## Task details
Reduce the material below to its lines containing "forward".

## Data in this exercise
▼
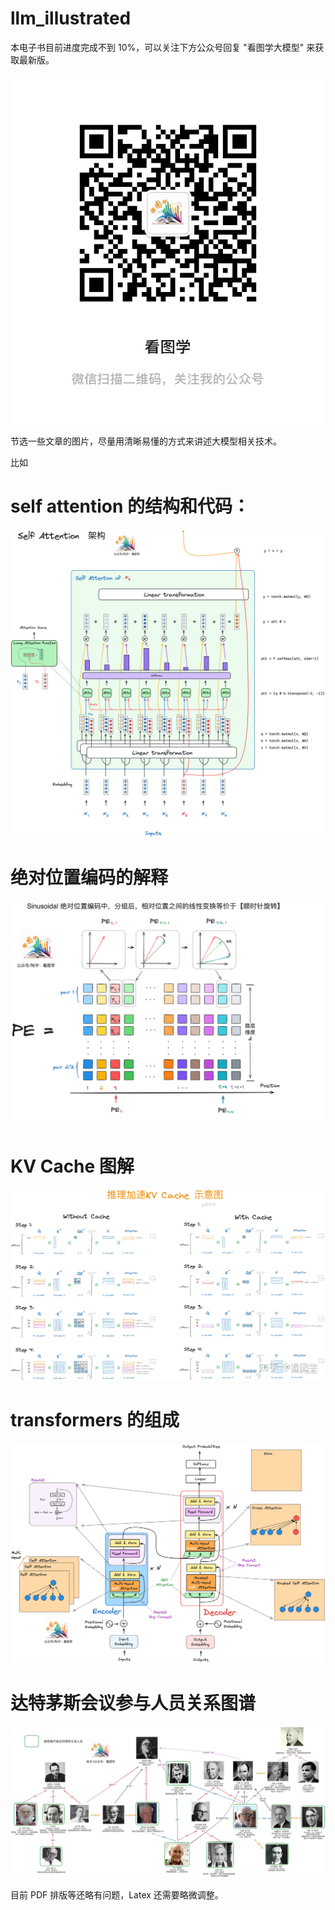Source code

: # llm_illustrated

本电子书目前进度完成不到 10%，可以关注下方公众号回复 "看图学大模型" 来获取最新版。

![看图学大模型](./images/kantuxue_qr.jpeg)


节选一些文章的图片，尽量用清晰易懂的方式来讲述大模型相关技术。

比如 

# self attention 的结构和代码：

![self-attention](./images/self-attention-1.png)

# 绝对位置编码的解释

![pe](./images/sinusoidal_pe.png)

# KV Cache 图解

![kv-cache](./images/kv_cache_diff.jpeg)

# transformers 的组成

![transformers](./images/transformers_compose.png)

# 达特茅斯会议参与人员关系图谱

![dart](./images/ai_graph.jpeg)



目前 PDF 排版等还略有问题，Latex 还需要略微调整。

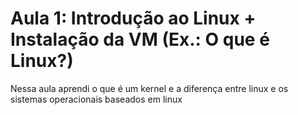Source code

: # Aula 1: Introdução ao Linux + Instalação da VM (Ex.: O que é Linux?)

Nessa aula aprendi o que é um kernel e a diferença entre linux e os sistemas operacionais baseados em linux
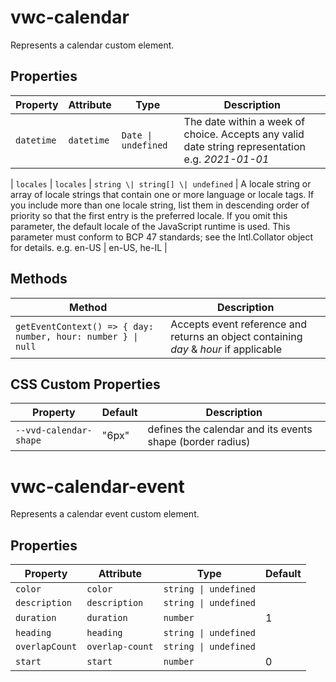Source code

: # vwc-calendar

Represents a calendar custom element.

## Properties

| Property   | Attribute  | Type                | Description                                                                                      |
| ---------- | ---------- | ------------------- | ------------------------------------------------------------------------------------------------ |
| `datetime` | `datetime` | `Date \| undefined` | The date within a week of choice. Accepts any valid date string representation e.g. _2021-01-01_ |

| `locales`  | `locales`  | `string \| string[] \| undefined` | A locale string or array of locale strings that contain one or more language or locale tags. If you include more than one locale string, list them in descending order of priority so that the first entry is the preferred locale. If you omit this parameter, the default locale of the JavaScript runtime is used. This parameter must conform to BCP 47 standards; see the Intl.Collator object for details. e.g. en-US \| en-US, he-IL |

## Methods

| Method                                                       | Description                                                                            |
| ------------------------------------------------------------ | -------------------------------------------------------------------------------------- |
| `getEventContext() => { day: number, hour: number } \| null` | Accepts event reference and returns an object containing *day* & *hour*  if applicable |

## CSS Custom Properties

| Property               | Default | Description                                               |
| ---------------------- | ------- | --------------------------------------------------------- |
| `--vvd-calendar-shape` | "6px"   | defines the calendar and its events shape (border radius) |

# vwc-calendar-event

Represents a calendar event custom element.

## Properties

| Property       | Attribute       | Type                  | Default |
| -------------- | --------------- | --------------------- | ------- |
| `color`        | `color`         | `string \| undefined` |         |
| `description`  | `description`   | `string \| undefined` |         |
| `duration`     | `duration`      | `number`              | 1       |
| `heading`      | `heading`       | `string \| undefined` |         |
| `overlapCount` | `overlap-count` | `string \| undefined` |         |
| `start`        | `start`         | `number`              | 0       |
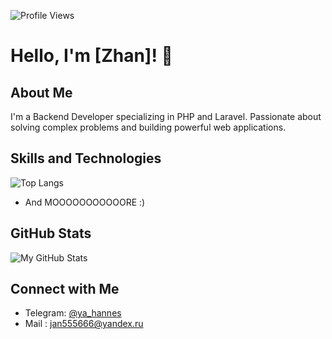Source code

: ![Profile Views](https://komarev.com/ghpvc/?username=yahannes&color=blue)
# Hello, I'm [Zhan]! 👋

## About Me
I'm a Backend Developer specializing in PHP and Laravel. Passionate about solving complex problems and building powerful web applications.

## Skills and Technologies
![Top Langs](https://github-readme-stats.vercel.app/api/top-langs/?username=yahannes&layout=compact)
- And MOOOOOOOOOOORE :)

## GitHub Stats
![My GitHub Stats](https://github-readme-stats.vercel.app/api?username=yahannes&show_icons=true&theme=dark&hide_border=true&bg_color=0D1117&title_color=007ACC&icon_color=007ACC)

## Connect with Me
- Telegram: [@ya_hannes](https://t.me/ya_hannes)
- Mail : [jan555666@yandex.ru](jan555666@yandex.ru)
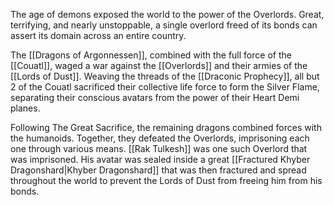 The age of demons exposed the world to the power of the Overlords. Great, terrifying, and nearly unstoppable, a single overlord freed of its bonds can assert its domain across an entire country. 

The [[Dragons of Argonnessen]], combined with the full force of the [[Couatl]], waged a war against the [[Overlords]] and their armies of the [[Lords of Dust]]. Weaving the threads of the [[Draconic Prophecy]], all but 2 of the Couatl sacrificed their collective life force to form the Silver Flame, separating their conscious avatars from the power of their Heart Demi planes.

Following The Great Sacrifice, the remaining dragons combined forces with the humanoids. Together, they defeated the Overlords, imprisoning each one through various means. [[Rak Tulkesh]] was one such Overlord that was imprisoned. His avatar was sealed inside a great [[Fractured Khyber Dragonshard|Khyber Dragonshard]] that was then fractured and spread throughout the world to prevent the Lords of Dust from freeing him from his bonds.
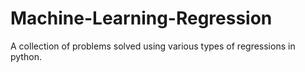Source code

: # Machine-Learning-Regression
A collection of problems solved using various types of regressions in python.
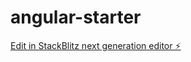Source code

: # angular-starter

[Edit in StackBlitz next generation editor ⚡️](https://stackblitz.com/~/github.com/SirSerje/angular-starter)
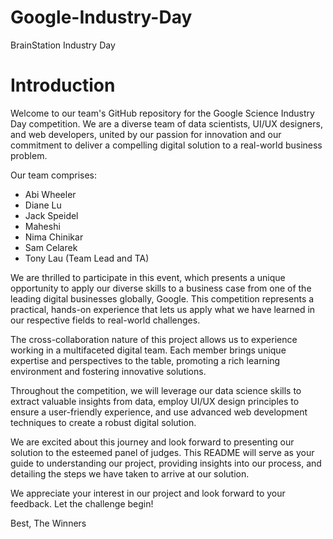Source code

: # Google-Industry-Day
BrainStation Industry Day

# Introduction

Welcome to our team's GitHub repository for the Google Science Industry Day competition. We are a diverse team of data scientists, UI/UX designers, and web developers, united by our passion for innovation and our commitment to deliver a compelling digital solution to a real-world business problem. 

Our team comprises:

- Abi Wheeler
- Diane Lu
- Jack Speidel
- Maheshi
- Nima Chinikar
- Sam Celarek
- Tony Lau (Team Lead and TA)

We are thrilled to participate in this event, which presents a unique opportunity to apply our diverse skills to a business case from one of the leading digital businesses globally, Google. This competition represents a practical, hands-on experience that lets us apply what we have learned in our respective fields to real-world challenges.

The cross-collaboration nature of this project allows us to experience working in a multifaceted digital team. Each member brings unique expertise and perspectives to the table, promoting a rich learning environment and fostering innovative solutions. 

Throughout the competition, we will leverage our data science skills to extract valuable insights from data, employ UI/UX design principles to ensure a user-friendly experience, and use advanced web development techniques to create a robust digital solution.

We are excited about this journey and look forward to presenting our solution to the esteemed panel of judges. This README will serve as your guide to understanding our project, providing insights into our process, and detailing the steps we have taken to arrive at our solution. 

We appreciate your interest in our project and look forward to your feedback. Let the challenge begin!

Best,
The Winners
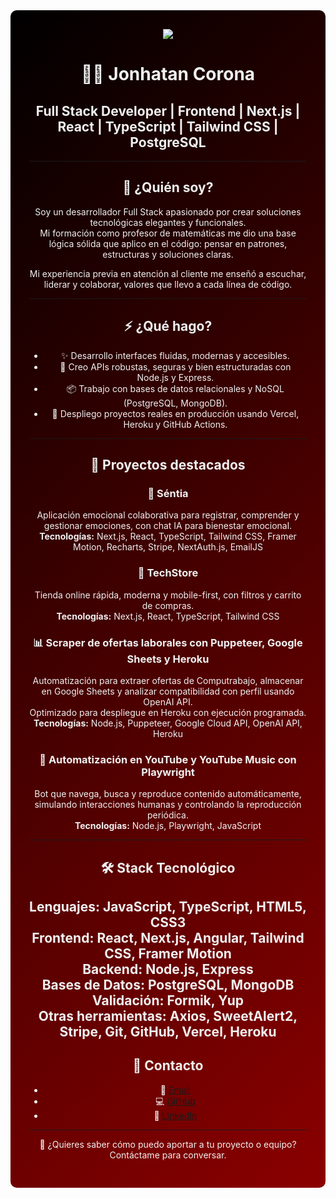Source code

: <div align="center" style="background: linear-gradient(135deg, #000000, #8B0000); padding: 30px; color: #f0f0f0; border-radius: 10px;">

<a href="https://komarev.com/ghpvc/?username=JonhatanCorona&label=VISITAS+AL+PERFIL&color=00FEEF&style=flat-square" alt="Visitas al perfil">
  <img src="https://komarev.com/ghpvc/?username=JonhatanCorona&label=VISITAS+AL+PERFIL&color=00FEEF&style=flat-square" />
</a>

# 🧑‍💻 Jonhatan Corona

## Full Stack Developer | Frontend | Next.js | React | TypeScript | Tailwind CSS | PostgreSQL

---

## 👤 ¿Quién soy?

Soy un desarrollador Full Stack apasionado por crear soluciones tecnológicas elegantes y funcionales.  
Mi formación como profesor de matemáticas me dio una base lógica sólida que aplico en el código: pensar en patrones, estructuras y soluciones claras.

Mi experiencia previa en atención al cliente me enseñó a escuchar, liderar y colaborar, valores que llevo a cada línea de código.

---

## ⚡ ¿Qué hago?

- ✨ Desarrollo interfaces fluidas, modernas y accesibles.  
- 🔧 Creo APIs robustas, seguras y bien estructuradas con Node.js y Express.  
- 📦 Trabajo con bases de datos relacionales y NoSQL (PostgreSQL, MongoDB).  
- 🚀 Despliego proyectos reales en producción usando Vercel, Heroku y GitHub Actions.  

---

## 🚀 Proyectos destacados

### 🧠 Séntia  
Aplicación emocional colaborativa para registrar, comprender y gestionar emociones, con chat IA para bienestar emocional.  
**Tecnologías:** Next.js, React, TypeScript, Tailwind CSS, Framer Motion, Recharts, Stripe, NextAuth.js, EmailJS

### 🛒 TechStore  
Tienda online rápida, moderna y mobile-first, con filtros y carrito de compras.  
**Tecnologías:** Next.js, React, TypeScript, Tailwind CSS

### 📊 Scraper de ofertas laborales con Puppeteer, Google Sheets y Heroku  
Automatización para extraer ofertas de Computrabajo, almacenar en Google Sheets y analizar compatibilidad con perfil usando OpenAI API.  
Optimizado para despliegue en Heroku con ejecución programada.  
**Tecnologías:** Node.js, Puppeteer, Google Cloud API, OpenAI API, Heroku

### 🎵 Automatización en YouTube y YouTube Music con Playwright  
Bot que navega, busca y reproduce contenido automáticamente, simulando interacciones humanas y controlando la reproducción periódica.  
**Tecnologías:** Node.js, Playwright, JavaScript

---

## 🛠️ Stack Tecnológico

**Lenguajes:** JavaScript, TypeScript, HTML5, CSS3  
**Frontend:** React, Next.js, Angular, Tailwind CSS, Framer Motion  
**Backend:** Node.js, Express  
**Bases de Datos:** PostgreSQL, MongoDB  
**Validación:** Formik, Yup  
**Otras herramientas:** Axios, SweetAlert2, Stripe, Git, GitHub, Vercel, Heroku  
---

## 🤝 Contacto

- 📧 [Email](mailto:coronajonahatan@example.com)  
- 💻 [GitHub](https://github.com/JonhatanCorona)  
- 🔗 [LinkedIn](https://www.linkedin.com/in/jonhatan-corona/)

---

💬 ¿Quieres saber cómo puedo aportar a tu proyecto o equipo? Contáctame para conversar.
▲
## Written response
We are excited about this journey and look forward to presenting our solution to the esteemed panel of judges. This README will serve as your guide to understanding our project, providing insights into our process, and detailing the steps we have taken to arrive at our solution. 
We appreciate your interest in our project and look forward to your feedback. Let the challenge begin!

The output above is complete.